---------- SUPPLIED RECORDS ----------
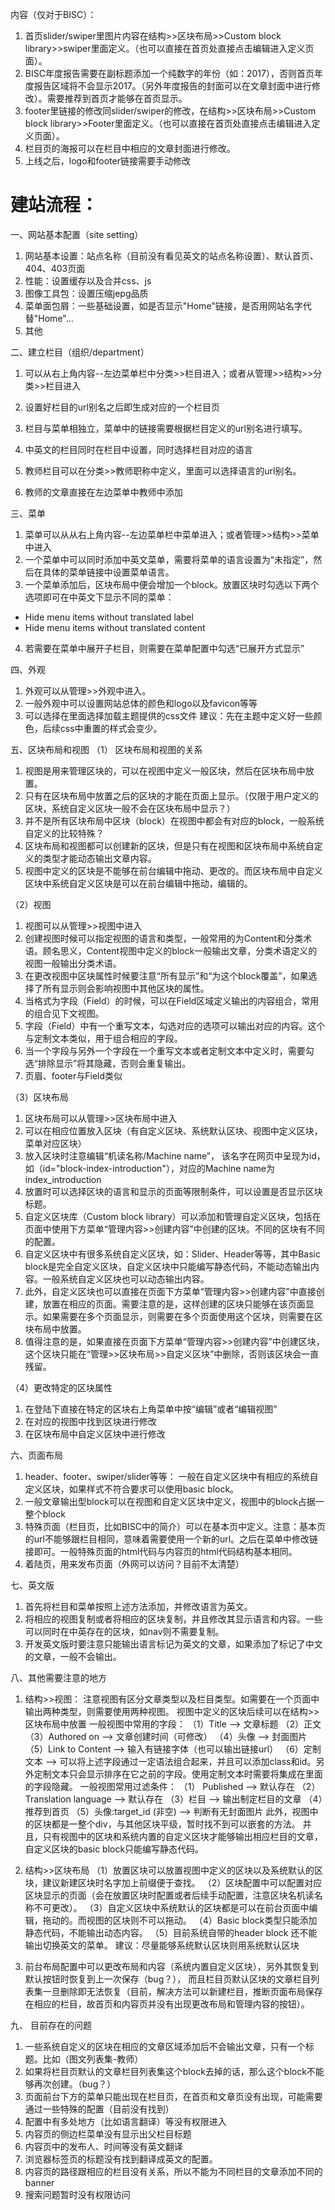 内容（仅对于BISC）：
1. 首页slider/swiper里图片内容在结构>>区块布局>>Custom block library>>swiper里面定义。（也可以直接在首页处直接点击编辑进入定义页面）。
2. BISC年度报告需要在副标题添加一个纯数字的年份（如：2017），否则首页年度报告区域将不会显示2017。（另外年度报告的封面可以在文章封面中进行修改）。需要推荐到首页才能够在首页显示。
3. footer里链接的修改同slider/swiper的修改，在结构>>区块布局>>Custom block library>>Footer里面定义。（也可以直接在首页处直接点击编辑进入定义页面）。
4. 栏目页的海报可以在栏目中相应的文章封面进行修改。
5. 上线之后，logo和footer链接需要手动修改


# 建站流程：
一、网站基本配置（site setting）
1. 网站基本设置：站点名称（目前没有看见英文的站点名称设置）、默认首页、404、403页面
2. 性能：设置缓存以及合并css、js
3. 图像工具包：设置压缩jepg品质
4. 菜单面包屑：一些基础设置，如是否显示"Home"链接，是否用网站名字代替"Home"...
5. 其他

二、建立栏目（组织/department）
1. 可以从右上角内容--左边菜单栏中分类>>栏目进入；或者从管理>>结构>>分类>>栏目进入
2. 设置好栏目的url别名之后即生成对应的一个栏目页
3. 栏目与菜单相独立，菜单中的链接需要根据栏目定义的url别名进行填写。
4. 中英文的栏目同时在栏目中设置，同时选择栏目对应的语言

5. 教师栏目可以在分类>>教师职称中定义，里面可以选择语言的url别名。
6. 教师的文章直接在左边菜单中教师中添加

三、菜单
1. 菜单可以从从右上角内容--左边菜单栏中菜单进入；或者管理>>结构>>菜单中进入
2. 一个菜单中可以同时添加中英文菜单，需要将菜单的语言设置为“未指定”，然后在具体的菜单链接中设置菜单语言。
3. 一个菜单添加后，区块布局中便会增加一个block。放置区块时勾选以下两个选项即可在中英文下显示不同的菜单：
- Hide menu items without translated label
- Hide menu items without translated content

4. 若需要在菜单中展开子栏目，则需要在菜单配置中勾选“已展开方式显示”

四、外观
1. 外观可以从管理>>外观中进入。
2. 一般外观中可以设置网站总体的颜色和logo以及favicon等等
3. 可以选择在里面选择加载主题提供的css文件
建议：先在主题中定义好一些颜色，后续css中重置的样式会变少。

五、区块布局和视图
（1） 区块布局和视图的关系
1. 视图是用来管理区块的，可以在视图中定义一般区块，然后在区块布局中放置。
2. 只有在区块布局中放置之后的区块的才能在页面上显示。（仅限于用户定义的区块，系统自定义区块一般不会在区块布局中显示？）
3. 并不是所有区块布局中区块（block）在视图中都会有对应的block，一般系统自定义的比较特殊？
4. 区块布局和视图都可以创建新的区块，但是只有在视图和区块布局中系统自定义的类型才能动态输出文章内容。
5. 视图中定义的区块是不能够在前台编辑中拖动、更改的。而区块布局中自定义区块中系统自定义区块是可以在前台编辑中拖动，编辑的。

（2）视图
1. 视图可以从管理>>视图中进入
2. 创建视图时候可以指定视图的语言和类型，一般常用的为Content和分类术语。顾名思义，Content视图中定义的block一般输出文章，分类术语定义的视图一般输出分类术语。
3. 在更改视图中区块属性时候要注意“所有显示”和“为这个block覆盖”，如果选择了所有显示则会影响视图中其他区块的属性。
4. 当格式为字段（Field）的时候，可以在Field区域定义输出的内容组合，常用的组合见下文视图。
5. 字段（Field）中有一个重写文本，勾选对应的选项可以输出对应的内容。这个与定制文本类似，用于组合相应的字段。
6. 当一个字段与另外一个字段在一个重写文本或者定制文本中定义时，需要勾选“排除显示”将其隐藏，否则会重复输出。
7. 页眉、footer与Field类似

（3）区块布局
1. 区块布局可以从管理>>区块布局中进入
2. 可以在相应位置放入区块（有自定义区块、系统默认区块、视图中定义区块，菜单对应区块）
3. 放入区块时注意编辑“机读名称/Machine name”， 该名字在网页中呈现为id，如（id="block-index-introduction"），对应的Machine name为index_introduction
4. 放置时可以选择区块的语言和显示的页面等限制条件，可以设置是否显示区块标题。
5. 自定义区块库（Custom block library）可以添加和管理自定义区块，包括在页面中使用下方菜单“管理内容>>创建内容”中创建的区块。不同的区块有不同的配置。
6. 自定义区块中有很多系统自定义区块，如：Slider、Header等等，其中Basic block是完全自定义区块，自定义区块中只能编写静态代码，不能动态输出内容。一般系统自定义区块也可以动态输出内容。
7. 此外，自定义区块也可以直接在页面下方菜单“管理内容>>创建内容”中直接创建，放置在相应的页面。需要注意的是，这样创建的区块只能够在该页面显示。如果需要在多个页面显示，则需要在多个页面使用这个区块，则需要在区块布局中放置。
8. 值得注意的是，如果直接在页面下方菜单“管理内容>>创建内容”中创建区块，这个区块只能在“管理>>区块布局>>自定义区块”中删除，否则该区块会一直残留。

（4）更改特定的区块属性
1. 在登陆下直接在特定的区块右上角菜单中按“编辑”或者“编辑视图”
2. 在对应的视图中找到区块进行修改
3. 在区块布局中自定义区块中进行修改

六、页面布局
1. header、footer、swiper/slider等等： 一般在自定义区块中有相应的系统自定义区块，如果样式不符合要求可以使用basic block。
2. 一般文章输出型block可以在视图和自定义区块中定义，视图中的block占据一整个block
3. 特殊页面（栏目页，比如BISC中的简介）可以在基本页中定义。注意：基本页的url不能够跟栏目相同，意味着需要使用一个新的url。之后在菜单中修改链接即可。一般特殊页面的html代码与内容页的html代码结构基本相同。
4. 着陆页，用来发布页面（外网可以访问？目前不太清楚）

七、英文版
1. 首先将栏目和菜单按照上述方法添加，并修改语言为英文。
2. 将相应的视图复制或者将相应的区块复制，并且修改其显示语言和内容。一些可以同时在中英存在的区块，如nav则不需要复制。
3. 开发英文版时要注意只能输出语言标记为英文的文章，如果添加了标记了中文的文章，一般不会输出。

八、其他需要注意的地方

1. 结构>>视图：
注意视图有区分文章类型以及栏目类型。如需要在一个页面中输出两种类型，则需要使用两种视图。
视图中定义的区块后续可以在结构>>区块布局中放置
一般视图中常用的字段：
（1）Title --> 文章标题
（2）正文
（3）Authored on --> 文章创建时间（可修改）
（4）头像 --> 封面图片
（5）Link to Content --> 输入有链接字体（也可以输出链接url）
（6）定制文本 --> 可以将上述字段通过一定语法组合起来，并且可以添加class和id。另外定制文本只会显示排序在它之前的字段。使用定制文本时需要将集成在里面的字段隐藏。
一般视图常用过滤条件：
（1） Published --> 默认存在
（2）Translation language --> 默认存在
（3）栏目 --> 输出制定栏目的文章
（4）推荐到首页
（5）头像:target_id (非空) --> 判断有无封面图片
此外，视图中的区块都是一整个div，与其他区块平级，暂时找不到可以嵌套的方法。
并且，只有视图中的区块和系统内置的自定义区块才能够输出相应栏目的文章，自定义区块的basic block只能编写静态代码。

2. 结构>>区块布局
（1）放置区块可以放置视图中定义的区块以及系统默认的区块，建议新建区块时名字加上前缀便于查找。
（2）区块配置中可以配置对应区块显示的页面（会在放置区块时配置或者后续手动配置，注意区块名机读名称不可更改）。
（3）自定义区块中系统默认的区块都是可以在前台页面中编辑，拖动的。而视图的区块则不可以拖动。
（4）Basic block类型只能添加静态代码，不能输出动态内容。
（5）目前系统自带的header block 还不能输出切换英文的菜单。
建议：尽量能够系统默认区块则用系统默认区块

3. 前台布局配置中可以更改布局和内容（系统内置自定义区块），另外其恢复到默认按钮时恢复到上一次保存（bug？），
而且栏目页默认区块的文章栏目列表集一旦删除即无法恢复（目前，解决方法可以新建栏目，推断页面布局保存在相应的栏目，故首页和内容页并没有出现更改布局和管理内容的按钮）。

九、 目前存在的问题
1. 一些系统自定义的区块在相应的文章区域添加后不会输出文章，只有一个标题。比如（图文列表集-教师）
2. 如果将栏目页默认的文章栏目列表集这个block去掉的话，那么这个block不能够再次创建。（bug？）
3. 页面前台下方的菜单只能出现在栏目页，在首页和文章页没有出现，可能需要通过一些特殊的配置（目前没有找到）
4. 配置中有多处地方（比如语言翻译）等没有权限进入
5. 内容页的侧边栏菜单没有显示出父栏目标题
6. 内容页中的发布人、时间等没有英文翻译
7. 浏览器标签页的标题没有找到翻译成英文的配置。
8. 内容页的路径跟相应的栏目没有关系，所以不能为不同栏目的文章添加不同的banner
9. 搜索问题暂时没有权限访问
----------
TASK REQUIREMENTS:
Give back, exactly as written, the lines from the top of the material through the line with "4. 栏目页的海报可以在栏目中相应的文章封面进行修改。", ends included and pictures left aside.

RESPONSE TO THE EXERCISE:
 内容（仅对于BISC）：
1. 首页slider/swiper里图片内容在结构>>区块布局>>Custom block library>>swiper里面定义。（也可以直接在首页处直接点击编辑进入定义页面）。
2. BISC年度报告需要在副标题添加一个纯数字的年份（如：2017），否则首页年度报告区域将不会显示2017。（另外年度报告的封面可以在文章封面中进行修改）。需要推荐到首页才能够在首页显示。
3. footer里链接的修改同slider/swiper的修改，在结构>>区块布局>>Custom block library>>Footer里面定义。（也可以直接在首页处直接点击编辑进入定义页面）。
4. 栏目页的海报可以在栏目中相应的文章封面进行修改。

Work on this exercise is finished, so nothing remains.